Of the entries below, return only those lines from the line with "## Supported File Formats" to the line with "## The Sources and Dependencies", exactly, both included.

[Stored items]
..........

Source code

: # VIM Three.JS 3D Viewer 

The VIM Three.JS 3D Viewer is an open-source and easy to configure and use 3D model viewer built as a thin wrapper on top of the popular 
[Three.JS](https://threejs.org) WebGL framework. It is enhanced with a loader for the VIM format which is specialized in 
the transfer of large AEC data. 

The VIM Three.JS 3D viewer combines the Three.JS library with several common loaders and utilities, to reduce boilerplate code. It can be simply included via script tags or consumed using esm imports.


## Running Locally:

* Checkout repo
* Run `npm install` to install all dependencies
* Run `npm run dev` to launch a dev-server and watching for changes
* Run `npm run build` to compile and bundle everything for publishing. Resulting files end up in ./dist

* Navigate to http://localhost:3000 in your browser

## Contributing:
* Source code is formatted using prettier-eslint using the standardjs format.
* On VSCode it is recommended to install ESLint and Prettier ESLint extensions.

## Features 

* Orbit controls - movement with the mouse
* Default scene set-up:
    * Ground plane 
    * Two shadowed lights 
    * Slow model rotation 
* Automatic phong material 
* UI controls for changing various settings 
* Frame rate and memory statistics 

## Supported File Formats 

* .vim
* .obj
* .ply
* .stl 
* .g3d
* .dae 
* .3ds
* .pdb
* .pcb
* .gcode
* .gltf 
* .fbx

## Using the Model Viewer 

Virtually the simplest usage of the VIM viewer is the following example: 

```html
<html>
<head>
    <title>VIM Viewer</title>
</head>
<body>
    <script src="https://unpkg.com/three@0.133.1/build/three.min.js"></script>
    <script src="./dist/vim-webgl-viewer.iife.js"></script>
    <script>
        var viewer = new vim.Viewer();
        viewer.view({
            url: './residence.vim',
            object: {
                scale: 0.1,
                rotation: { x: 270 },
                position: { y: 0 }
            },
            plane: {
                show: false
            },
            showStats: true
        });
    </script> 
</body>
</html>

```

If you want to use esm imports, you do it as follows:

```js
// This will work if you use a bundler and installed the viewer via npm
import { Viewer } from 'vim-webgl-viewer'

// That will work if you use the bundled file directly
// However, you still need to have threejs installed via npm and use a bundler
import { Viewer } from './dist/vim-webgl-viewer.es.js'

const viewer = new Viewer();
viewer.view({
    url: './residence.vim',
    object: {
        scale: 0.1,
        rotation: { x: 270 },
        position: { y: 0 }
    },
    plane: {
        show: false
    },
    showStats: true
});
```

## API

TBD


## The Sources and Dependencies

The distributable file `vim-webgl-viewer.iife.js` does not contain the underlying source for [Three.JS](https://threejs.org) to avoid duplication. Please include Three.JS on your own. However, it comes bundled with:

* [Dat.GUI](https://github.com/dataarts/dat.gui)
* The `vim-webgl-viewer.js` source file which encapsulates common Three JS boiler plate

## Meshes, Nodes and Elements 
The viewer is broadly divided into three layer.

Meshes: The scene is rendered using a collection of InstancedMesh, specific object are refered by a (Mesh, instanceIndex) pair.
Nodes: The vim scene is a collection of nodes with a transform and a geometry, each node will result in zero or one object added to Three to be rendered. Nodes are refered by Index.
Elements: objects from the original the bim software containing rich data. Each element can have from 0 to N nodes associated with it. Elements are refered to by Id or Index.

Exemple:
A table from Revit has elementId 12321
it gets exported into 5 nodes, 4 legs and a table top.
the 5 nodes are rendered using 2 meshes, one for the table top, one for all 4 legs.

..........

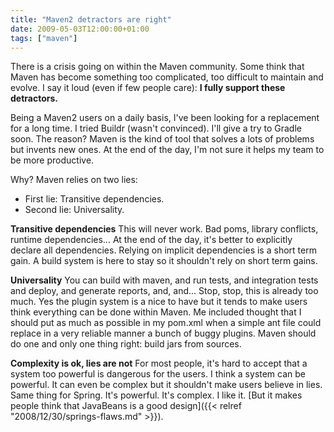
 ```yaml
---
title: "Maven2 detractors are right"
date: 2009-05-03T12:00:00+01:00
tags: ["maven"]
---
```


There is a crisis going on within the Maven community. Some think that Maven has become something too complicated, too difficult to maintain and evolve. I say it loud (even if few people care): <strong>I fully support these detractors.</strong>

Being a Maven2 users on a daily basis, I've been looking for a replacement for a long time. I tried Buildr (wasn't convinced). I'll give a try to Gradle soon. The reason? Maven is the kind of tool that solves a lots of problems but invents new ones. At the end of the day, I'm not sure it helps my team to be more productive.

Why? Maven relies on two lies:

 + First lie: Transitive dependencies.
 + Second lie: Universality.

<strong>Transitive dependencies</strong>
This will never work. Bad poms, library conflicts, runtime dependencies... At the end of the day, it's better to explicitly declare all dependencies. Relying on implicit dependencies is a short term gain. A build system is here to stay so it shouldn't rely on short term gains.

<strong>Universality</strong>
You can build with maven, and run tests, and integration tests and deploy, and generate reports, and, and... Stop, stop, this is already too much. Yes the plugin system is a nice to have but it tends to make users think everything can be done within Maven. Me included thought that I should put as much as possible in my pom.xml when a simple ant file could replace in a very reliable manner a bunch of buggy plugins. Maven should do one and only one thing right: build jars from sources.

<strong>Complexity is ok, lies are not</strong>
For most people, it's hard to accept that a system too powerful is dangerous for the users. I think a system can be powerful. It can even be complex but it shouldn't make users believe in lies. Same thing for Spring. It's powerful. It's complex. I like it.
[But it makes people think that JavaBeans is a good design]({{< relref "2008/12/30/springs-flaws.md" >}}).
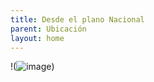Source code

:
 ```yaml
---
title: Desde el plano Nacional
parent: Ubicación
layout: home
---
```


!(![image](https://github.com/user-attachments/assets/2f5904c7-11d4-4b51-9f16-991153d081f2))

..........

Solution for this problem:
## Supported File Formats 

* .vim
* .obj
* .ply
* .stl 
* .g3d
* .dae 
* .3ds
* .pdb
* .pcb
* .gcode
* .gltf 
* .fbx

## Using the Model Viewer 

Virtually the simplest usage of the VIM viewer is the following example: 

```html
<html>
<head>
    <title>VIM Viewer</title>
</head>
<body>
    <script src="https://unpkg.com/three@0.133.1/build/three.min.js"></script>
    <script src="./dist/vim-webgl-viewer.iife.js"></script>
    <script>
        var viewer = new vim.Viewer();
        viewer.view({
            url: './residence.vim',
            object: {
                scale: 0.1,
                rotation: { x: 270 },
                position: { y: 0 }
            },
            plane: {
                show: false
            },
            showStats: true
        });
    </script> 
</body>
</html>

```

If you want to use esm imports, you do it as follows:

```js
// This will work if you use a bundler and installed the viewer via npm
import { Viewer } from 'vim-webgl-viewer'

// That will work if you use the bundled file directly
// However, you still need to have threejs installed via npm and use a bundler
import { Viewer } from './dist/vim-webgl-viewer.es.js'

const viewer = new Viewer();
viewer.view({
    url: './residence.vim',
    object: {
        scale: 0.1,
        rotation: { x: 270 },
        position: { y: 0 }
    },
    plane: {
        show: false
    },
    showStats: true
});
```

## API

TBD


## The Sources and Dependencies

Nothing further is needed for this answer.